Мне осталось только пожать плечами: на что рассчитывали эти люди? Предателей не любят обе стороны, даже очень полезных предателей. Ими пользуются, им милостиво улыбаются, возможно, даже жалуют пару наград, а потом скорбно вздыхают на похоронной церемонии, сетуя на досадный несчастный случай в подворотне или слабое здоровье покойного. Даже если при жизни покойный был крепче быка и не имел привычки шляться темными переулками в одиночестве.
— Но сама Агнес не имеет права наследования, — я упорно искала лазейку, не желая признавать поражение. — Она иностранка.

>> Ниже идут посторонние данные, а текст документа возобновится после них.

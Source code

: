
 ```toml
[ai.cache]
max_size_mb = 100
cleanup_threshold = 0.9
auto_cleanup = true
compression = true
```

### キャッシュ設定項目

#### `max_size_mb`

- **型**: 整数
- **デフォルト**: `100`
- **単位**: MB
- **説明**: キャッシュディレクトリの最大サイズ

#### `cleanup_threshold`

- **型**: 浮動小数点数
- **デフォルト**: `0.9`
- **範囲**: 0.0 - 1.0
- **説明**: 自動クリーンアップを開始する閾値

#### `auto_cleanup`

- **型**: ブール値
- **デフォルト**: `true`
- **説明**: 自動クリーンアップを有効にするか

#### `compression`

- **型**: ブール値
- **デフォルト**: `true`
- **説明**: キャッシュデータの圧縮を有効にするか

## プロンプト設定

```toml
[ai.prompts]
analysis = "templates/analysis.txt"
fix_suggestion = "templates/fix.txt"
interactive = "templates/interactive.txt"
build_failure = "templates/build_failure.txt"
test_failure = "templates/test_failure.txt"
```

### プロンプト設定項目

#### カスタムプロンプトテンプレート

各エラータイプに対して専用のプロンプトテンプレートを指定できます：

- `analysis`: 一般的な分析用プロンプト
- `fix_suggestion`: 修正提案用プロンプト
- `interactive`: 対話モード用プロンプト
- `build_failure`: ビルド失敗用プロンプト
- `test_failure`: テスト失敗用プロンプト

Разве может титул регента принадлежать тому, кто представляет интересы другого государства?
— Она уже много лет носит корону, — вздохнул фон Кёллер. — Переняла наши обычаи, традиции и язык. Она набожна, скромна и ни разу не выставила себя в дурном свете. К тому же доказала, что умеет смотреть в лицо трудностям. Как ни крути, это может качнуть чашу весов в её сторону.
— Идеальная репутация и деньги южных торговцев - мощный рычаг.
— Перед советом стоит нешуточная дилемма, миледи.
— А что, если попробовать поговорить не с Агнес, а с настоящей матерью ребенка? Объяснить, в какую опасную игру она пытается ввязаться, предостеречь, уговорить отречься от своих слов. Где эта женщина?
— Во дворце, — отозвался Леон Фишер. — Занимает одну из королевских комнат, чтобы неотлучно быть при сыне, не принимает никого для личной беседы, всегда остается в тени Агнес или Жаньи. Боюсь, её влияние в этом вопросе незначительно.
— Я немного её помню. Клиа фон Мегиль, урожденная Шваббе. Ей хватило наглости завертеть роман с дядей не только на виду у Агнес, но и при молчаливом одобрении собственного законного супруга. Правда закончилось всё еще стремительнее, чем началось, и я надеялась, что здравый смысл все-таки возобладал.
— Очевидно нет, если она не постеснялась притащить ребенка к эшафоту, залитому кровью его родного отца, — фыркнул фон Кёллер.
— А может, всё было иначе? — тихо обронил Карл, и все повернулись к нему. — Мы не знаем, как Агнес и Жаньи уговорили леди Клиа принять именно такое решение. Надеюсь, никто из присутствующих не сомневается, что её могли заставить? Мы не знаем, почему ей не дают права голоса, и по-большому счету, это совершенно не важно. Есть факт: наследник мужского пола, с родовой магией, признанный отцом и претендующий на корону. Мы должны думать не о том, как это стало возможно, а о том, что делать дальше.